THE Zimbabwe Electoral Commission (ZEC) struck off the voters’ roll, more than 18 000 deceased people between January and December last year.
ZEC chairperson Justice Priscilla Chigumba said the process of removing deceased persons from the voters’ roll was being done in collaboration with the registrar of births and deaths.
Justice Chigumba said this in ZEC’s 2019 annual report that was tabled last week in the National Assembly by Justice, Legal and Parliamentary Affairs Minister Ziyambi Ziyambi.
“In line with the constitutional mandate to maintain the voters’ roll the commission systematically removed deceased registered voters from the voters roll at periodic intervals. The deceased registered voters’ records were extracted from lists of adults aged 18 years and above received from the Registrar General (RG)’s office who passed on between January 1, 2019 and December 31, 2019. The total number of the deceased registered voters removed in 2019 stood at 18 586,” said Justice Chigumba.
She said they were conducting voter education at tertiary institutions given that the bulk of voting youths were at colleges and universities.

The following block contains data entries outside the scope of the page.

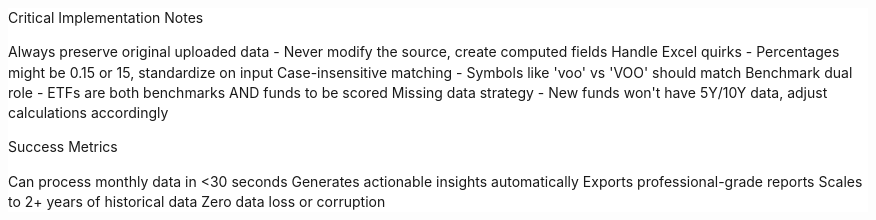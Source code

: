 Critical Implementation Notes

Always preserve original uploaded data - Never modify the source, create computed fields
Handle Excel quirks - Percentages might be 0.15 or 15, standardize on input
Case-insensitive matching - Symbols like 'voo' vs 'VOO' should match
Benchmark dual role - ETFs are both benchmarks AND funds to be scored
Missing data strategy - New funds won't have 5Y/10Y data, adjust calculations accordingly

Success Metrics

Can process monthly data in <30 seconds
Generates actionable insights automatically
Exports professional-grade reports
Scales to 2+ years of historical data
Zero data loss or corruption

“The youth constitute about 60 percent of registered voters in Zimbabwe. Researches indicate that the Zimbabwean tertiary institutions accommodate about 37 percent of the registered voters of ages between 18-35 years. This was the basis on which the Commission sought to establish a collaborative framework with tertiary institutions as a way of harnessing the youth component. Partnerships were developed with institutions of higher learning to facilitate the provision of voter education and information from a civic perspective,” said Justice Chigumba.
She said following the successful establishment of the ICT network infrastructure linking all commission’s offices online export of biometric voter registration data was successfully implemented last year.
“To this end all biometric voter registration kits used for continuous registration were exporting BVR data automatically/online uploading into the Consolidation Server as soon as a voter was registered,” she said.
In another report, the Judicial Service Commission said the runaway inflation has taken a toll on civil cases and small claims courts as few cases have been recorded.
JSC chairperson, Justice Luke Malaba said this in his annual report that was tabled in the National Assembly.
“The number of small claims filed went down from 12 879 in 2018 to 7 947 during the period under review. This could be as a result of the fact that the jurisdiction of the small claims courts has been rendered negligible by inflationary pressures obtaining in the economy,” said Justice Malaba.
He said the magistrates courts handled 101 028 criminal cases countrywide compared to 100 201 cases in 2018.
“The rise in cases is attributed to the spate of public violence cases witnessed at the beginning of 2019 as well as the armed illegal miners arrested towards the close of the year. The decrease in domestic violence cases is notable,” said Justice Malaba.